> _TASK OBJECTIVE_:
Here the job is to transcribe the data exactly while omitting the images.
╭─ INFORMATION SHOWN
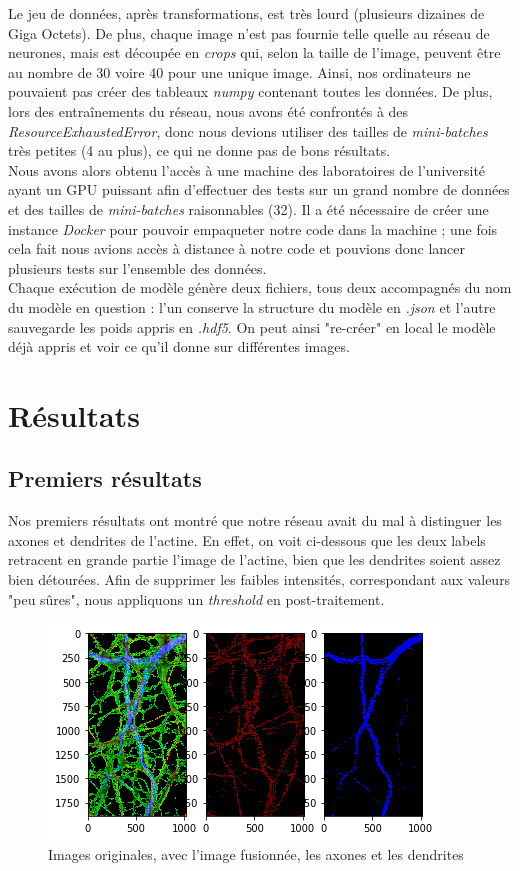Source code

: \documentclass{report}
\begin{document}
Le jeu de données, après transformations, est très lourd (plusieurs dizaines de Giga Octets).
De plus, chaque image n'est pas fournie telle quelle au réseau de neurones, mais
est découpée en \textit{crops} qui, selon la taille de l'image, peuvent être au nombre
de 30 voire 40 pour une unique image. Ainsi, nos ordinateurs ne pouvaient pas
créer des tableaux \textit{numpy} contenant toutes les données. De plus, lors des
entraînements du réseau, nous avons été confrontés à des \textit{ResourceExhaustedError},
donc nous devions utiliser des tailles de \textit{mini-batches} très petites (4 au plus),
ce qui ne donne pas de bons résultats. \\
Nous avons alors obtenu l'accès à une machine des laboratoires de l'université ayant
un GPU puissant afin d'effectuer des tests sur un grand nombre de données et des
tailles de \textit{mini-batches} raisonnables (32). Il a été nécessaire de créer
une instance \textit{Docker} pour pouvoir empaqueter notre code dans la machine ;
une fois cela fait nous avions accès à distance à notre code et pouvions donc
lancer plusieurs tests sur l'ensemble des données. \\
Chaque exécution de modèle génère deux fichiers, tous deux accompagnés du nom du
modèle en question : l'un conserve la structure du modèle en \textit{.json} et
l'autre sauvegarde les poids appris en \textit{.hdf5}. On peut ainsi "re-créer"
en local le modèle déjà appris et voir ce qu'il donne sur différentes images.


\chapter{Résultats}

\section{Premiers résultats}

Nos premiers résultats ont montré que notre réseau avait du mal à distinguer
les axones et dendrites de l'actine. En effet, on voit ci-dessous que les deux labels
retracent en grande partie l'image de l'actine, bien que les dendrites soient assez
bien détourées. Afin de supprimer les faibles intensités, correspondant aux valeurs
"peu sûres", nous appliquons un \textit{threshold} en post-traitement.

\begin{figure}[H]
\centering
\includegraphics[scale=0.5]{"truth"}
\caption{Images originales, avec l'image fusionnée, les axones et les dendrites}
\end{figure}
\end{document}
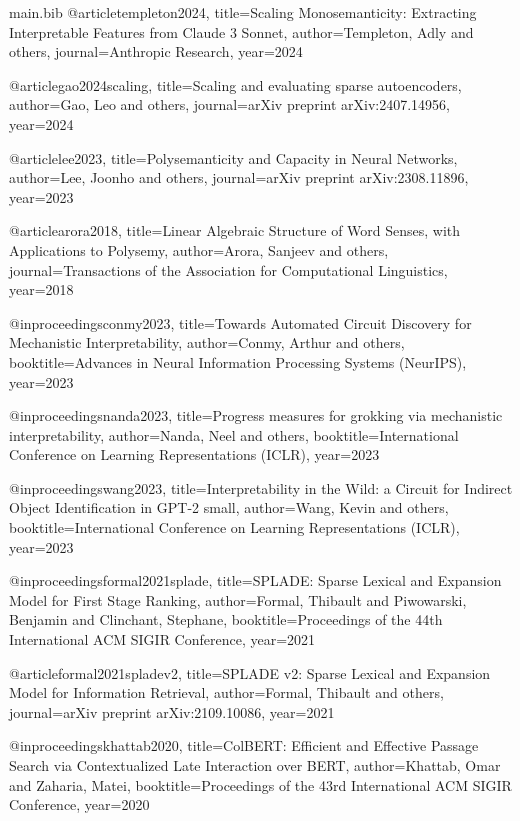 \begin{filecontents*}{main.bib}
@article{templeton2024,
  title={Scaling Monosemanticity: Extracting Interpretable Features from Claude 3 Sonnet},
  author={Templeton, Adly and others},
  journal={Anthropic Research},
  year={2024}
}

@article{gao2024scaling,
  title={Scaling and evaluating sparse autoencoders},
  author={Gao, Leo and others},
  journal={arXiv preprint arXiv:2407.14956},
  year={2024}
}

@article{lee2023,
  title={Polysemanticity and Capacity in Neural Networks},
  author={Lee, Joonho and others},
  journal={arXiv preprint arXiv:2308.11896},
  year={2023}
}

@article{arora2018,
  title={Linear Algebraic Structure of Word Senses, with Applications to Polysemy},
  author={Arora, Sanjeev and others},
  journal={Transactions of the Association for Computational Linguistics},
  year={2018}
}

@inproceedings{conmy2023,
  title={Towards Automated Circuit Discovery for Mechanistic Interpretability},
  author={Conmy, Arthur and others},
  booktitle={Advances in Neural Information Processing Systems (NeurIPS)},
  year={2023}
}

@inproceedings{nanda2023,
  title={Progress measures for grokking via mechanistic interpretability},
  author={Nanda, Neel and others},
  booktitle={International Conference on Learning Representations (ICLR)},
  year={2023}
}

@inproceedings{wang2023,
  title={Interpretability in the Wild: a Circuit for Indirect Object Identification in GPT-2 small},
  author={Wang, Kevin and others},
  booktitle={International Conference on Learning Representations (ICLR)},
  year={2023}
}

@inproceedings{formal2021splade,
  title={SPLADE: Sparse Lexical and Expansion Model for First Stage Ranking},
  author={Formal, Thibault and Piwowarski, Benjamin and Clinchant, Stephane},
  booktitle={Proceedings of the 44th International ACM SIGIR Conference},
  year={2021}
}

@article{formal2021spladev2,
  title={SPLADE v2: Sparse Lexical and Expansion Model for Information Retrieval},
  author={Formal, Thibault and others},
  journal={arXiv preprint arXiv:2109.10086},
  year={2021}
}

@inproceedings{khattab2020,
  title={ColBERT: Efficient and Effective Passage Search via Contextualized Late Interaction over BERT},
  author={Khattab, Omar and Zaharia, Matei},
  booktitle={Proceedings of the 43rd International ACM SIGIR Conference},
  year={2020}
}


\end{filecontents*}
╰─
> _EXERCISE SOLUTION_:
Source code

: \documentclass{report}
\begin{document}
Le jeu de données, après transformations, est très lourd (plusieurs dizaines de Giga Octets).
De plus, chaque image n'est pas fournie telle quelle au réseau de neurones, mais
est découpée en \textit{crops} qui, selon la taille de l'image, peuvent être au nombre
de 30 voire 40 pour une unique image. Ainsi, nos ordinateurs ne pouvaient pas
créer des tableaux \textit{numpy} contenant toutes les données. De plus, lors des
entraînements du réseau, nous avons été confrontés à des \textit{ResourceExhaustedError},
donc nous devions utiliser des tailles de \textit{mini-batches} très petites (4 au plus),
ce qui ne donne pas de bons résultats. \\
Nous avons alors obtenu l'accès à une machine des laboratoires de l'université ayant
un GPU puissant afin d'effectuer des tests sur un grand nombre de données et des
tailles de \textit{mini-batches} raisonnables (32). Il a été nécessaire de créer
une instance \textit{Docker} pour pouvoir empaqueter notre code dans la machine ;
une fois cela fait nous avions accès à distance à notre code et pouvions donc
lancer plusieurs tests sur l'ensemble des données. \\
Chaque exécution de modèle génère deux fichiers, tous deux accompagnés du nom du
modèle en question : l'un conserve la structure du modèle en \textit{.json} et
l'autre sauvegarde les poids appris en \textit{.hdf5}. On peut ainsi "re-créer"
en local le modèle déjà appris et voir ce qu'il donne sur différentes images.


\chapter{Résultats}

\section{Premiers résultats}

Nos premiers résultats ont montré que notre réseau avait du mal à distinguer
les axones et dendrites de l'actine. En effet, on voit ci-dessous que les deux labels
retracent en grande partie l'image de l'actine, bien que les dendrites soient assez
bien détourées. Afin de supprimer les faibles intensités, correspondant aux valeurs
"peu sûres", nous appliquons un \textit{threshold} en post-traitement.

\begin{figure}[H]
\centering
\includegraphics[scale=0.5]{"truth"}
\caption{Images originales, avec l'image fusionnée, les axones et les dendrites}
\end{figure}
\end{document}
 \begin{filecontents*}{main.bib}
@article{templeton2024,
  title={Scaling Monosemanticity: Extracting Interpretable Features from Claude 3 Sonnet},
  author={Templeton, Adly and others},
  journal={Anthropic Research},
  year={2024}
}

@article{gao2024scaling,
  title={Scaling and evaluating sparse autoencoders},
  author={Gao, Leo and others},
  journal={arXiv preprint arXiv:2407.14956},
  year={2024}
}

@article{lee2023,
  title={Polysemanticity and Capacity in Neural Networks},
  author={Lee, Joonho and others},
  journal={arXiv preprint arXiv:2308.11896},
  year={2023}
}

@article{arora2018,
  title={Linear Algebraic Structure of Word Senses, with Applications to Polysemy},
  author={Arora, Sanjeev and others},
  journal={Transactions of the Association for Computational Linguistics},
  year={2018}
}

@inproceedings{conmy2023,
  title={Towards Automated Circuit Discovery for Mechanistic Interpretability},
  author={Conmy, Arthur and others},
  booktitle={Advances in Neural Information Processing Systems (NeurIPS)},
  year={2023}
}

@inproceedings{nanda2023,
  title={Progress measures for grokking via mechanistic interpretability},
  author={Nanda, Neel and others},
  booktitle={International Conference on Learning Representations (ICLR)},
  year={2023}
}

@inproceedings{wang2023,
  title={Interpretability in the Wild: a Circuit for Indirect Object Identification in GPT-2 small},
  author={Wang, Kevin and others},
  booktitle={International Conference on Learning Representations (ICLR)},
  year={2023}
}

@inproceedings{formal2021splade,
  title={SPLADE: Sparse Lexical and Expansion Model for First Stage Ranking},
  author={Formal, Thibault and Piwowarski, Benjamin and Clinchant, Stephane},
  booktitle={Proceedings of the 44th International ACM SIGIR Conference},
  year={2021}
}

@article{formal2021spladev2,
  title={SPLADE v2: Sparse Lexical and Expansion Model for Information Retrieval},
  author={Formal, Thibault and others},
  journal={arXiv preprint arXiv:2109.10086},
  year={2021}
}

@inproceedings{khattab2020,
  title={ColBERT: Efficient and Effective Passage Search via Contextualized Late Interaction over BERT},
  author={Khattab, Omar and Zaharia, Matei},
  booktitle={Proceedings of the 43rd International ACM SIGIR Conference},
  year={2020}
}


\end{filecontents*}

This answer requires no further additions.